"Why do you doubt it?"

"Because—oh, because you are too different. Do you know—and this is as secret as the grave—if I thought Laura really cared for you it would drive me to despair. But she won't—she couldn't—you aren't half—you aren't one hundredth part good enough, you know."

In spite of his smile she saw that there was a tinge of annoyance in the look he fixed upon her. "By Jove, I thought you rather liked me!" he exclaimed.

"I do—I love you—I always have." She stretched out her hand until the tips of her fingers rested upon his arm. "You are quite and entirely good enough for me, my dear, but I'm not Laura, and strange as it may seem I honestly care a little more for her than for myself. So if you are really obliged to fall in love again, suppose you let it be with me?"

"With you?" He met her charming eyes with his ironic smile. "Oh, I couldn't—I was brought up on your kind, and perfect as you are, you would only give me the tiresome, familiar society affair. There isn't any mystery about you. I know your secret."
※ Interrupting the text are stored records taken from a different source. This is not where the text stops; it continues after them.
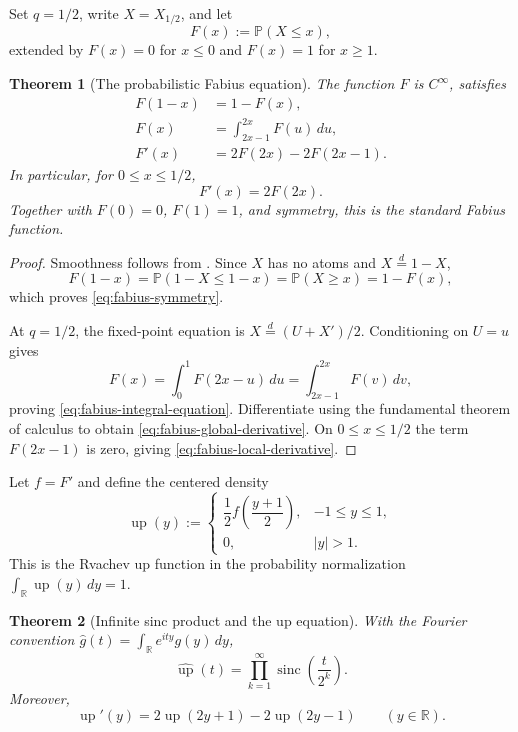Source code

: \documentclass[11pt,oneside,openany]{book}
\newtheorem{theorem}{Theorem}[chapter]
\theoremstyle{definition}
\theoremstyle{remark}
\newcommand{\R}{\mathbb R}
\newcommand{\abs}[1]{\lvert #1\rvert}
\begin{document}
Set $q=1/2$, write $X=X_{1/2}$, and let
\[
 F(x):=\mathbb P(X\le x),
\]
extended by $F(x)=0$ for $x\le0$ and $F(x)=1$ for $x\ge1$.

\begin{theorem}[The probabilistic Fabius equation]\label{thm:probabilistic-fabius}
The function $F$ is $C^\infty$, satisfies
\begin{align}
 F(1-x)&=1-F(x),\label{eq:fabius-symmetry}\\
 F(x)&=\int_{2x-1}^{2x}F(u)\,du,\label{eq:fabius-integral-equation}\\
 F'(x)&=2F(2x)-2F(2x-1).\label{eq:fabius-global-derivative}
\end{align}
In particular, for $0\le x\le1/2$,
\begin{equation}\label{eq:fabius-local-derivative}
 F'(x)=2F(2x).
\end{equation}
Together with $F(0)=0$, $F(1)=1$, and symmetry, this is the standard Fabius function.
\end{theorem}

\begin{proof}
Smoothness follows from .  Since $X$ has no atoms and $X\overset d=1-X$,
\[
 F(1-x)=\mathbb P(1-X\le1-x)
 =\mathbb P(X\ge x)=1-F(x),
\]
which proves \eqref{eq:fabius-symmetry}.

At $q=1/2$, the fixed-point equation is
$X\overset d=(U+X')/2$.  Conditioning on $U=u$ gives
\[
 F(x)=\int_0^1F(2x-u)\,du
 =\int_{2x-1}^{2x}F(v)\,dv,
\]
proving \eqref{eq:fabius-integral-equation}.  Differentiate using the fundamental theorem of calculus to obtain
\eqref{eq:fabius-global-derivative}.  On $0\le x\le1/2$ the term $F(2x-1)$ is zero, giving \eqref{eq:fabius-local-derivative}.
\end{proof}

Let $f=F'$ and define the centered density
\begin{equation}\label{eq:up-definition}
 \operatorname{up}(y):=
 \begin{cases}
  \dfrac12 f\!\left(\dfrac{y+1}{2}\right),&-1\le y\le1,\\[6pt]
  0,&\abs y>1.
 \end{cases}
\end{equation}
This is the Rvachev up function in the probability normalization
$\int_{\R}\operatorname{up}(y)\,dy=1$.

\begin{theorem}[Infinite sinc product and the up equation]\label{thm:up-sinc-product}
With the Fourier convention
$\widehat g(t)=\int_{\R}e^{ity}g(y)\,dy$,
\begin{equation}\label{eq:up-sinc-product}
 \widehat{\operatorname{up}}(t)
 =\prod_{k=1}^{\infty}\operatorname{sinc}\!\left(\frac{t}{2^k}\right).
\end{equation}
Moreover,
\begin{equation}\label{eq:up-functional-differential}
 \operatorname{up}'(y)
 =2\operatorname{up}(2y+1)-2\operatorname{up}(2y-1)
 \qquad(y\in\R).
\end{equation}
\end{theorem}
\end{document}
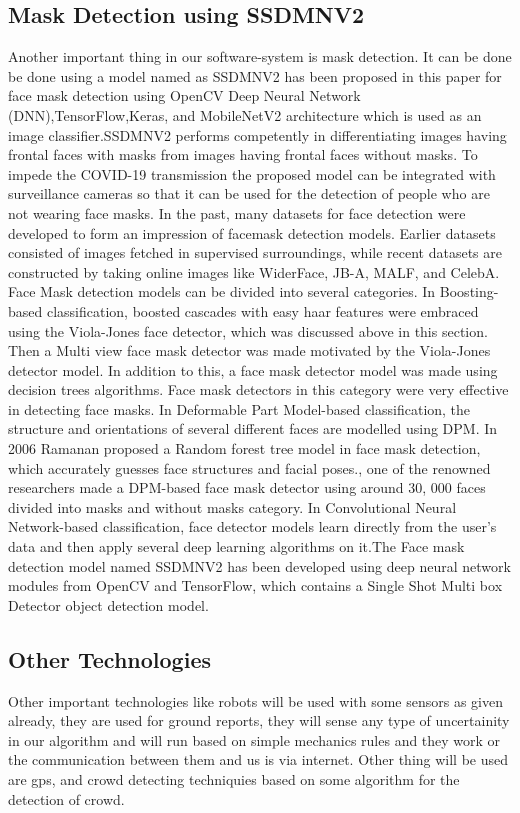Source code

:\documentclass[10pt,twocolumn,letterpaper]{article}
\begin{document}
\subsection{Mask Detection using SSDMNV2}
Another important thing in our software-system is mask detection. It can be done be done using a model named as SSDMNV2 has been proposed in this paper for face mask detection using OpenCV Deep Neural Network (DNN),TensorFlow,Keras, and MobileNetV2 architecture which is used as an image classifier.SSDMNV2 performs   competently in differentiating images having frontal faces with masks from images having frontal faces without masks. To impede the COVID-19 transmission the proposed model can be integrated with surveillance cameras so that it can be used for the detection of people who are not wearing face masks. In the past, many datasets for face detection were developed to form an impression of facemask detection models. Earlier datasets consisted of images fetched in supervised surroundings, while recent datasets are constructed by taking online images like WiderFace, JB-A, MALF, and CelebA. Face Mask detection models can be divided into several categories. In Boosting-based classification, boosted cascades with easy haar features were embraced using the Viola-Jones face detector, which was discussed above in this section. Then a Multi view face mask detector was made motivated by the Viola-Jones detector model. In addition to this, a face mask detector model was made using decision trees algorithms. Face mask detectors in this category were very effective in detecting face masks.
In Deformable Part Model-based classification, the structure and orientations of several different faces are modelled using DPM. In 2006 Ramanan proposed a Random forest tree model in face mask detection, which accurately guesses face structures and facial poses., one of the renowned researchers made a DPM-based face mask detector using around 30, 000 faces divided into masks and without masks category.
In Convolutional Neural Network-based classification, face detector models learn directly from the user's data and then apply several deep learning algorithms on it.The Face mask detection model named SSDMNV2 has been developed using deep neural network modules from OpenCV and TensorFlow, which contains a Single Shot Multi box Detector object detection model.


\subsection{Other Technologies}
Other important technologies like robots will be used with some sensors as given already, they are used for ground reports, they will sense any type of uncertainity in our algorithm and will run based on simple mechanics rules and they work or the communication between them and us is via internet. Other thing will be used are gps, and crowd detecting techniquies based on some algorithm for the detection of crowd.
\end{document}
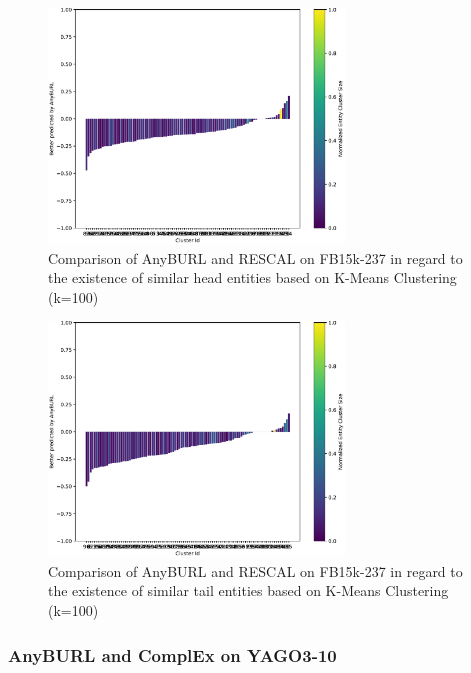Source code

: \begin{figure}[H]
\centering
\includegraphics[width=0.7\textwidth]{images/head_cluster_100_anyburl_rescal_fb15k.PNG}
\caption{Comparison of AnyBURL and RESCAL on FB15k-237 in regard to the existence of similar head entities based on K-Means Clustering (k=100)}
\label{fig:head_cluster_100_anyburl_rescal_fb15k}
\end{figure}

\begin{figure}[H]
\centering
\includegraphics[width=0.7\textwidth]{images/tail_cluster_100_anyburl_rescal_fb15k.PNG}
\caption{Comparison of AnyBURL and RESCAL on FB15k-237 in regard to the existence of similar tail entities based on K-Means Clustering (k=100)}
\label{fig:tail_cluster_100_anyburl_rescal_fb15k}
\end{figure}

\subsubsection{AnyBURL and ComplEx on YAGO3-10}

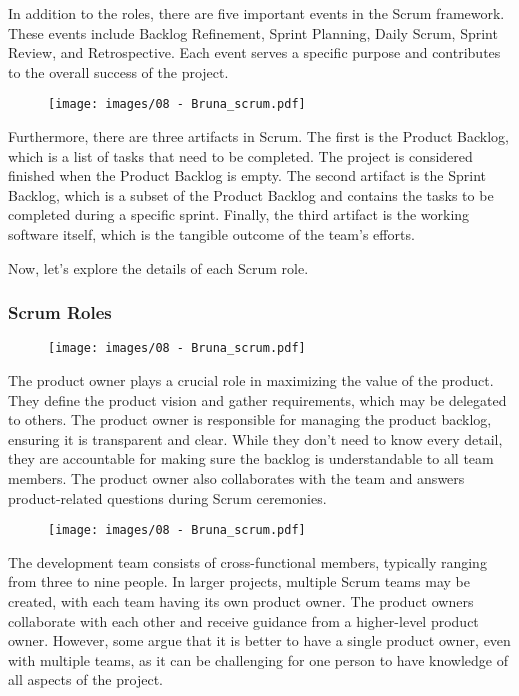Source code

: In addition to the roles, there are five important events in the Scrum
framework. These events include Backlog Refinement, Sprint Planning,
Daily Scrum, Sprint Review, and Retrospective. Each event serves a
specific purpose and contributes to the overall success of the project.

\begin{figure}[!h]
  \centering
  \texttt{[image: images/08 - Bruna\_scrum.pdf]}
\end{figure}

Furthermore, there are three artifacts in Scrum. The first is the
Product Backlog, which is a list of tasks that need to be completed. The
project is considered finished when the Product Backlog is empty. The
second artifact is the Sprint Backlog, which is a subset of the Product
Backlog and contains the tasks to be completed during a specific sprint.
Finally, the third artifact is the working software itself, which is the
tangible outcome of the team's efforts.

Now, let's explore the details of each Scrum role.

\subsubsection{Scrum Roles}

\begin{figure}[!h]
  \centering
  \texttt{[image: images/08 - Bruna\_scrum.pdf]}
\end{figure}

The product owner plays a crucial role in maximizing the value of the
product. They define the product vision and gather requirements, which
may be delegated to others. The product owner is responsible for
managing the product backlog, ensuring it is transparent and clear.
While they don't need to know every detail, they are accountable for
making sure the backlog is understandable to all team members. The
product owner also collaborates with the team and answers
product-related questions during Scrum ceremonies.

\begin{figure}[!h]
  \centering
  \texttt{[image: images/08 - Bruna\_scrum.pdf]}
\end{figure}

The development team consists of cross-functional members, typically
ranging from three to nine people. In larger projects, multiple Scrum
teams may be created, with each team having its own product owner. The
product owners collaborate with each other and receive guidance from a
higher-level product owner. However, some argue that it is better to
have a single product owner, even with multiple teams, as it can be
challenging for one person to have knowledge of all aspects of the
project.

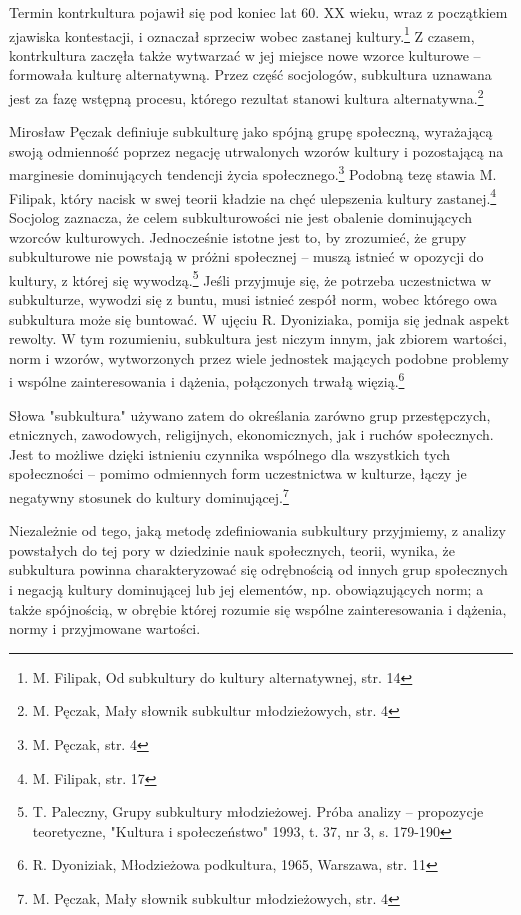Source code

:\documentclass[12pt, a4paper, titlepage]{report}
\begin{document}
Termin kontrkultura pojawił się pod koniec lat 60. XX wieku, wraz z początkiem zjawiska kontestacji, i oznaczał sprzeciw wobec zastanej kultury.\footnote{M. Filipak, Od subkultury do kultury alternatywnej, str. 14} Z czasem, kontrkultura zaczęła także wytwarzać w jej miejsce nowe wzorce kulturowe -- formowała kulturę alternatywną. Przez część socjologów, subkultura uznawana jest za fazę wstępną procesu, którego rezultat stanowi kultura alternatywna.\footnote{M. Pęczak, Mały słownik subkultur młodzieżowych, str. 4}


Mirosław Pęczak definiuje subkulturę jako spójną grupę społeczną, wyrażającą swoją odmienność poprzez negację utrwalonych wzorów kultury i pozostającą na marginesie dominujących tendencji życia społecznego.\footnote{M. Pęczak, str. 4} Podobną tezę stawia M. Filipak, który nacisk w swej teorii kładzie na chęć ulepszenia kultury zastanej.\footnote{M. Filipak, str. 17} Socjolog zaznacza, że celem subkulturowości nie jest obalenie dominujących wzorców kulturowych. Jednocześnie istotne jest to, by zrozumieć, że grupy subkulturowe nie powstają w próżni społecznej -- muszą istnieć w opozycji do kultury, z której się wywodzą.\footnote{T. Paleczny, Grupy subkultury młodzieżowej. Próba analizy -- propozycje teoretyczne, "Kultura i społeczeństwo" 1993, t. 37, nr 3, s. 179-190} Jeśli przyjmuje się, że potrzeba uczestnictwa w subkulturze, wywodzi się z buntu, musi istnieć zespół norm, wobec którego owa subkultura może się buntować. W ujęciu R. Dyoniziaka, pomija się jednak aspekt rewolty. W tym rozumieniu, subkultura jest niczym innym, jak zbiorem wartości, norm i wzorów, wytworzonych przez wiele jednostek mających podobne problemy i wspólne zainteresowania i dążenia, połączonych trwałą więzią.\footnote{R. Dyoniziak, Młodzieżowa podkultura, 1965, Warszawa, str. 11} 

Słowa "subkultura" używano zatem do określania zarówno grup przestępczych, etnicznych, zawodowych, religijnych, ekonomicznych, jak i ruchów społecznych. Jest to możliwe dzięki istnieniu czynnika wspólnego dla wszystkich tych społeczności -- pomimo odmiennych form uczestnictwa w kulturze, łączy je negatywny stosunek do kultury dominującej.\footnote{M. Pęczak, Mały słownik subkultur młodzieżowych, str. 4}

Niezależnie od tego, jaką metodę zdefiniowania subkultury przyjmiemy, z analizy powstałych do tej pory w dziedzinie nauk społecznych, teorii, wynika, że subkultura powinna charakteryzować się odrębnością od innych grup społecznych i negacją kultury dominującej lub jej elementów, np. obowiązujących norm; a także spójnością, w obrębie której rozumie się wspólne zainteresowania i dążenia, normy i przyjmowane wartości. 
\end{document}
"Well, at least you didn't learn it from Madame Alta," she retorted.

"From Madame Alta! Pshaw! she was never anything but a vocal instrument."

"Do you remember the way she sang this?" asked Gerty; and springing to her feet she fell into an exaggerated mimicry of the prima donna's pose, while she trilled out a languishing passage from "Faust." "I always laughed when she got to that scene," she added, coming back to the couch, "because when she grew sentimental she reminded me of a love-sick sheep."

"Then why do you resurrect her ghost?" he demanded. "So far as I am concerned she might have lived in the last century."

"And yet how mad you used to be about her."